■ **Activity**
From the records below, extract only the lines running from the line with "<strong> ¥325.00 | ¥27.08 | 5000 |" to the line with "<strong> ¥634.77 | ¥52.90 | 5000 |", both lines included, reproducing them exactly.

■ **Supplied entries**
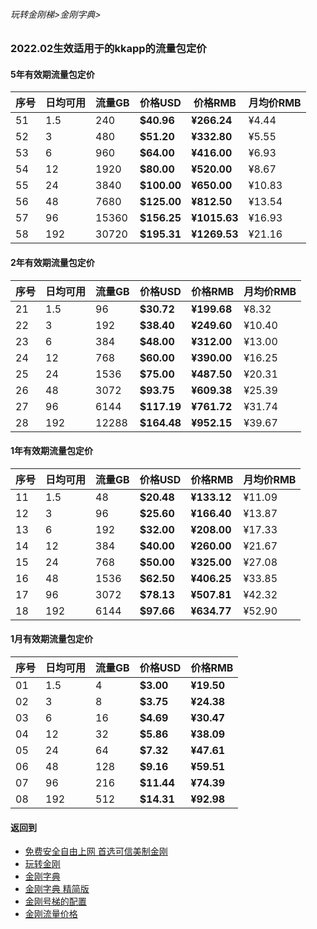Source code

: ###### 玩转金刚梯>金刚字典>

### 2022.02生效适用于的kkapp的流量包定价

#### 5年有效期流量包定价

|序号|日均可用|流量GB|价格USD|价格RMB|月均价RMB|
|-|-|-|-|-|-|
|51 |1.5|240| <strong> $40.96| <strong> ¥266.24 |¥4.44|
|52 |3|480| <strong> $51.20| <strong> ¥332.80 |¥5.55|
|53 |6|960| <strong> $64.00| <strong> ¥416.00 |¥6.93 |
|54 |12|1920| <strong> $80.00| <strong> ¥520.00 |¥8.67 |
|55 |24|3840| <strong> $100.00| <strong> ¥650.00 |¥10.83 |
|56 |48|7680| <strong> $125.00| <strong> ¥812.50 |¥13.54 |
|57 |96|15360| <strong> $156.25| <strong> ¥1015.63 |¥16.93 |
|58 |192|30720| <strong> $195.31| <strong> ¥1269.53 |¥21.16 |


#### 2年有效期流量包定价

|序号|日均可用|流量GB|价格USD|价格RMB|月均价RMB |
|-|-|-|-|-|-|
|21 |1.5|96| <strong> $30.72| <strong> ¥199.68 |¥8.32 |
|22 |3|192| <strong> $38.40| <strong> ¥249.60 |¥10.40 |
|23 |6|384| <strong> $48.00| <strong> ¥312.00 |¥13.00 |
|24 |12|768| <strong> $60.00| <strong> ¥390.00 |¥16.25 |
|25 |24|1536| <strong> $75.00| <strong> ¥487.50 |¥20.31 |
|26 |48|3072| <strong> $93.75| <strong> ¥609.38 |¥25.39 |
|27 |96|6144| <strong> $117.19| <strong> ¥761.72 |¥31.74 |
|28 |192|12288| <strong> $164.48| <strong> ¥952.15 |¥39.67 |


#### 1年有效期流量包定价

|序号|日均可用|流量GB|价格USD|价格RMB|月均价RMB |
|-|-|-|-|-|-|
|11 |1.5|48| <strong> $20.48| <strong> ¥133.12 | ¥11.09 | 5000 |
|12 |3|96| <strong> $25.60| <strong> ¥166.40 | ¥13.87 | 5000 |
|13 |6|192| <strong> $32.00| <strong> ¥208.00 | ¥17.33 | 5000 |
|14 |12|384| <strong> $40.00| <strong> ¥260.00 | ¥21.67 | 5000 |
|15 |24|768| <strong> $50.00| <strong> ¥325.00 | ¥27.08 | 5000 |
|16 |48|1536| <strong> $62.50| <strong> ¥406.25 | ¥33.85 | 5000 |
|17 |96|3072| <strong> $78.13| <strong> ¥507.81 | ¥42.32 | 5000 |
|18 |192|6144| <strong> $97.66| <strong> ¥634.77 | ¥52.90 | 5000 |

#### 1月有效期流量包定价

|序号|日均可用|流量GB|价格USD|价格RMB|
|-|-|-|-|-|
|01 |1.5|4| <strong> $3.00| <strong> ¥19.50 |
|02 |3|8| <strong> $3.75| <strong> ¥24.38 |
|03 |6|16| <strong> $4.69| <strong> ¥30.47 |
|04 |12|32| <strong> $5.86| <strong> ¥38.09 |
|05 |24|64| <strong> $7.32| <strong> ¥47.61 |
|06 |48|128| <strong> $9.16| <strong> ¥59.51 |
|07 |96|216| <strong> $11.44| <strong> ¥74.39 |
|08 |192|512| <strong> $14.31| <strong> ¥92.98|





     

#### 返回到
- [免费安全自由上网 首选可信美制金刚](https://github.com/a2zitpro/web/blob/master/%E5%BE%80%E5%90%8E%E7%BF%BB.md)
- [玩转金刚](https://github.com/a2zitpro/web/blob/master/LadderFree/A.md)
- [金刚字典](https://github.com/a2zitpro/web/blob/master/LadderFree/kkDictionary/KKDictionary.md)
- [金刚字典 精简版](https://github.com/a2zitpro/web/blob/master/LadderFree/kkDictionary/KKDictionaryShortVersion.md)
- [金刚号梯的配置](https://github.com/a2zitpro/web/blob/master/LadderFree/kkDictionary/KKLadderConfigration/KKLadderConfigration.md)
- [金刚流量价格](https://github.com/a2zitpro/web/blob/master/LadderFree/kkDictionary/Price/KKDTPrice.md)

...

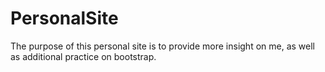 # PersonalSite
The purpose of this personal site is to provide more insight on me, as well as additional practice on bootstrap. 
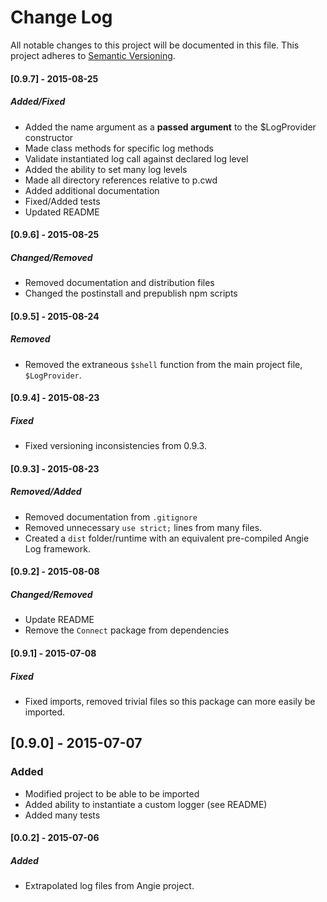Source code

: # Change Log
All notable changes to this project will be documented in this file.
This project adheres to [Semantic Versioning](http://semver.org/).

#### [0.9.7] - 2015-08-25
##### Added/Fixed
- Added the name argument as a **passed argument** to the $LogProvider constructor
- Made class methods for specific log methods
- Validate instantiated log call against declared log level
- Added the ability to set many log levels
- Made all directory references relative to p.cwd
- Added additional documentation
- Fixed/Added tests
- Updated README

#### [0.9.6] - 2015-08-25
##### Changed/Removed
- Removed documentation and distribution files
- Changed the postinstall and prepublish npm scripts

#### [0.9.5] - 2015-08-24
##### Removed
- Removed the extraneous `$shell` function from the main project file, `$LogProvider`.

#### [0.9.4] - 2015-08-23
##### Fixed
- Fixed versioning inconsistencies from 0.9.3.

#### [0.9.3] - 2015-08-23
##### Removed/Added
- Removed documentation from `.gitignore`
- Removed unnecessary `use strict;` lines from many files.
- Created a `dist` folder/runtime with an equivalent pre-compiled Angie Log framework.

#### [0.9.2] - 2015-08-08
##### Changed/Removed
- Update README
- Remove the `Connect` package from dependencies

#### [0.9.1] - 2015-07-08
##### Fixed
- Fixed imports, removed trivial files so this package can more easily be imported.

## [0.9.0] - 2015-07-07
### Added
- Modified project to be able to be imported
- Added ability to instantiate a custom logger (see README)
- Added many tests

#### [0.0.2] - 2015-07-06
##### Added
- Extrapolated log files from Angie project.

■ **Exercise solution**
|15 |24|768| <strong> $50.00| <strong> ¥325.00 | ¥27.08 | 5000 |
|16 |48|1536| <strong> $62.50| <strong> ¥406.25 | ¥33.85 | 5000 |
|17 |96|3072| <strong> $78.13| <strong> ¥507.81 | ¥42.32 | 5000 |
|18 |192|6144| <strong> $97.66| <strong> ¥634.77 | ¥52.90 | 5000 |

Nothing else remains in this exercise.